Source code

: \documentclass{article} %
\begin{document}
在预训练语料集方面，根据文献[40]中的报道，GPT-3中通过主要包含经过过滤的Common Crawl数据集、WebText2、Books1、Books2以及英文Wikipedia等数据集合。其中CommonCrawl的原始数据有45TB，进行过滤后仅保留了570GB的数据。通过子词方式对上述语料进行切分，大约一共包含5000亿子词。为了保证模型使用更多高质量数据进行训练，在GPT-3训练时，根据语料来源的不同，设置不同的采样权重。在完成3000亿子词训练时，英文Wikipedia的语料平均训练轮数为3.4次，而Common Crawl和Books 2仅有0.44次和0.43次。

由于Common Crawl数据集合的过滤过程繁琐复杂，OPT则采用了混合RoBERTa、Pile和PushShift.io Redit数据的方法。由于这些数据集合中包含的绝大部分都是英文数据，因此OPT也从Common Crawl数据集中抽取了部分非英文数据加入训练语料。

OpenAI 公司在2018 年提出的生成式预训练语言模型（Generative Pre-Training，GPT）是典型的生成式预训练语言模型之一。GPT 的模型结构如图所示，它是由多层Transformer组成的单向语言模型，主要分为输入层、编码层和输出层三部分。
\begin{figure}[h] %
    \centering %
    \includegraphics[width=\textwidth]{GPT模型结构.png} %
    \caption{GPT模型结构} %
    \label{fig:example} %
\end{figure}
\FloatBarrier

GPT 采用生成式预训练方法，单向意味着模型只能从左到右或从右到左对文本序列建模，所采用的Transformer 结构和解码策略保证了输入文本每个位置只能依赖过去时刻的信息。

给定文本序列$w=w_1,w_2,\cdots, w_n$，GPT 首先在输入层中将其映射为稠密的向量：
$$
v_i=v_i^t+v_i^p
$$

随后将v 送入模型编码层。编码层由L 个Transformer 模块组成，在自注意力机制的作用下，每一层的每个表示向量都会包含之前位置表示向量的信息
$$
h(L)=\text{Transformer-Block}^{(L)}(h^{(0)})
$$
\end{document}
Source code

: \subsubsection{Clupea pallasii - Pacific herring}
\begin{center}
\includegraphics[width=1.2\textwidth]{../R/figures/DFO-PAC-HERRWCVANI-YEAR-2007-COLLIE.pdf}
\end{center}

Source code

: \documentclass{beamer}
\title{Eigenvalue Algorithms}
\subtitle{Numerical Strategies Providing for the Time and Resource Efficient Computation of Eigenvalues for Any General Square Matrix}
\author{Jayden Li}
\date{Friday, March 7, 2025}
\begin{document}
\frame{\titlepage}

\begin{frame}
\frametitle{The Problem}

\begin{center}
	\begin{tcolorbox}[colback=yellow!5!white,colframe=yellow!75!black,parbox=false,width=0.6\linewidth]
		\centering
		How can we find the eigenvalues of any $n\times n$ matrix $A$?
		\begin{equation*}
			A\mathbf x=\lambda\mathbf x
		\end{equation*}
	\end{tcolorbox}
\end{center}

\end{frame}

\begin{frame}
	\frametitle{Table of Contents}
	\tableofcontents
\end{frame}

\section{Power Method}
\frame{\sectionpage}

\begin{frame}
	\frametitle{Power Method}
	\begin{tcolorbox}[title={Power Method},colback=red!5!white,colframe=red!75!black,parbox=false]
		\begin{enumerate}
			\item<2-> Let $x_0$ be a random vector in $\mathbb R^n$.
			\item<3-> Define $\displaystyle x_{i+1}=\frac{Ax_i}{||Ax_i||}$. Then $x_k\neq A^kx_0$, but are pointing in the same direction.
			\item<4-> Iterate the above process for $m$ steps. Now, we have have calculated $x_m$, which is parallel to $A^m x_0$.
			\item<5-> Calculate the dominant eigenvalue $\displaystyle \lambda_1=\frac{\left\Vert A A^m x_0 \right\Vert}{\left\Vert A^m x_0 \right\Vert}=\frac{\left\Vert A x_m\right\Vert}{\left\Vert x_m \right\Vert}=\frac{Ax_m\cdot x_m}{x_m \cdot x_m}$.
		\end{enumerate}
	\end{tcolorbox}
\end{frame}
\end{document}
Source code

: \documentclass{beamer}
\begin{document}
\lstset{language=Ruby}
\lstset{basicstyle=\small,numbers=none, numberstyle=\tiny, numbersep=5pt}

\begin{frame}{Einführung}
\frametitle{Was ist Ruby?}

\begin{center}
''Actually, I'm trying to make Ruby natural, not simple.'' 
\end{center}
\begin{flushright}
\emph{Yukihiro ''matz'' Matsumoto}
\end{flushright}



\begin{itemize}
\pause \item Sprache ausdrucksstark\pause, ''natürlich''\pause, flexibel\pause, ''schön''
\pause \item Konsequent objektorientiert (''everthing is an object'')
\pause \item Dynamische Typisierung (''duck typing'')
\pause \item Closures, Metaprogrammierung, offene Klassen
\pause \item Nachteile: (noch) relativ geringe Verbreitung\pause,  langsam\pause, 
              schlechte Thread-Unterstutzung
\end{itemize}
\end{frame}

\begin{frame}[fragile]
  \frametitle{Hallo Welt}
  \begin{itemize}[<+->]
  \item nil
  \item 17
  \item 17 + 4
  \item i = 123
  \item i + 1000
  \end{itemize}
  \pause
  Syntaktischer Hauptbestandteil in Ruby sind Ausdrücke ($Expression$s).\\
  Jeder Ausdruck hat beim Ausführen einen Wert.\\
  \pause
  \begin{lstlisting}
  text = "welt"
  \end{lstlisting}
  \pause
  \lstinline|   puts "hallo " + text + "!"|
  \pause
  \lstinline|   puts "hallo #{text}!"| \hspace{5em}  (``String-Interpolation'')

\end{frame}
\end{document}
•••••
Description of the task: All of the entries need to be given again, word for word.

Task response:
Source code

: \documentclass{article} %
\begin{document}
在预训练语料集方面，根据文献[40]中的报道，GPT-3中通过主要包含经过过滤的Common Crawl数据集、WebText2、Books1、Books2以及英文Wikipedia等数据集合。其中CommonCrawl的原始数据有45TB，进行过滤后仅保留了570GB的数据。通过子词方式对上述语料进行切分，大约一共包含5000亿子词。为了保证模型使用更多高质量数据进行训练，在GPT-3训练时，根据语料来源的不同，设置不同的采样权重。在完成3000亿子词训练时，英文Wikipedia的语料平均训练轮数为3.4次，而Common Crawl和Books 2仅有0.44次和0.43次。

由于Common Crawl数据集合的过滤过程繁琐复杂，OPT则采用了混合RoBERTa、Pile和PushShift.io Redit数据的方法。由于这些数据集合中包含的绝大部分都是英文数据，因此OPT也从Common Crawl数据集中抽取了部分非英文数据加入训练语料。

OpenAI 公司在2018 年提出的生成式预训练语言模型（Generative Pre-Training，GPT）是典型的生成式预训练语言模型之一。GPT 的模型结构如图所示，它是由多层Transformer组成的单向语言模型，主要分为输入层、编码层和输出层三部分。
\begin{figure}[h] %
    \centering %
    \includegraphics[width=\textwidth]{GPT模型结构.png} %
    \caption{GPT模型结构} %
    \label{fig:example} %
\end{figure}
\FloatBarrier

GPT 采用生成式预训练方法，单向意味着模型只能从左到右或从右到左对文本序列建模，所采用的Transformer 结构和解码策略保证了输入文本每个位置只能依赖过去时刻的信息。

给定文本序列$w=w_1,w_2,\cdots, w_n$，GPT 首先在输入层中将其映射为稠密的向量：
$$
v_i=v_i^t+v_i^p
$$

随后将v 送入模型编码层。编码层由L 个Transformer 模块组成，在自注意力机制的作用下，每一层的每个表示向量都会包含之前位置表示向量的信息
$$
h(L)=\text{Transformer-Block}^{(L)}(h^{(0)})
$$
\end{document}
Source code

: \subsubsection{Clupea pallasii - Pacific herring}
\begin{center}
\includegraphics[width=1.2\textwidth]{../R/figures/DFO-PAC-HERRWCVANI-YEAR-2007-COLLIE.pdf}
\end{center}

Source code

: \documentclass{beamer}
\title{Eigenvalue Algorithms}
\subtitle{Numerical Strategies Providing for the Time and Resource Efficient Computation of Eigenvalues for Any General Square Matrix}
\author{Jayden Li}
\date{Friday, March 7, 2025}
\begin{document}
\frame{\titlepage}

\begin{frame}
\frametitle{The Problem}

\begin{center}
	\begin{tcolorbox}[colback=yellow!5!white,colframe=yellow!75!black,parbox=false,width=0.6\linewidth]
		\centering
		How can we find the eigenvalues of any $n\times n$ matrix $A$?
		\begin{equation*}
			A\mathbf x=\lambda\mathbf x
		\end{equation*}
	\end{tcolorbox}
\end{center}

\end{frame}

\begin{frame}
	\frametitle{Table of Contents}
	\tableofcontents
\end{frame}

\section{Power Method}
\frame{\sectionpage}

\begin{frame}
	\frametitle{Power Method}
	\begin{tcolorbox}[title={Power Method},colback=red!5!white,colframe=red!75!black,parbox=false]
		\begin{enumerate}
			\item<2-> Let $x_0$ be a random vector in $\mathbb R^n$.
			\item<3-> Define $\displaystyle x_{i+1}=\frac{Ax_i}{||Ax_i||}$. Then $x_k\neq A^kx_0$, but are pointing in the same direction.
			\item<4-> Iterate the above process for $m$ steps. Now, we have have calculated $x_m$, which is parallel to $A^m x_0$.
			\item<5-> Calculate the dominant eigenvalue $\displaystyle \lambda_1=\frac{\left\Vert A A^m x_0 \right\Vert}{\left\Vert A^m x_0 \right\Vert}=\frac{\left\Vert A x_m\right\Vert}{\left\Vert x_m \right\Vert}=\frac{Ax_m\cdot x_m}{x_m \cdot x_m}$.
		\end{enumerate}
	\end{tcolorbox}
\end{frame}
\end{document}
Source code

: \documentclass{beamer}
\begin{document}
\lstset{language=Ruby}
\lstset{basicstyle=\small,numbers=none, numberstyle=\tiny, numbersep=5pt}

\begin{frame}{Einführung}
\frametitle{Was ist Ruby?}

\begin{center}
''Actually, I'm trying to make Ruby natural, not simple.'' 
\end{center}
\begin{flushright}
\emph{Yukihiro ''matz'' Matsumoto}
\end{flushright}



\begin{itemize}
\pause \item Sprache ausdrucksstark\pause, ''natürlich''\pause, flexibel\pause, ''schön''
\pause \item Konsequent objektorientiert (''everthing is an object'')
\pause \item Dynamische Typisierung (''duck typing'')
\pause \item Closures, Metaprogrammierung, offene Klassen
\pause \item Nachteile: (noch) relativ geringe Verbreitung\pause,  langsam\pause, 
              schlechte Thread-Unterstutzung
\end{itemize}
\end{frame}

\begin{frame}[fragile]
  \frametitle{Hallo Welt}
  \begin{itemize}[<+->]
  \item nil
  \item 17
  \item 17 + 4
  \item i = 123
  \item i + 1000
  \end{itemize}
  \pause
  Syntaktischer Hauptbestandteil in Ruby sind Ausdrücke ($Expression$s).\\
  Jeder Ausdruck hat beim Ausführen einen Wert.\\
  \pause
  \begin{lstlisting}
  text = "welt"
  \end{lstlisting}
  \pause
  \lstinline|   puts "hallo " + text + "!"|
  \pause
  \lstinline|   puts "hallo #{text}!"| \hspace{5em}  (``String-Interpolation'')

\end{frame}
\end{document}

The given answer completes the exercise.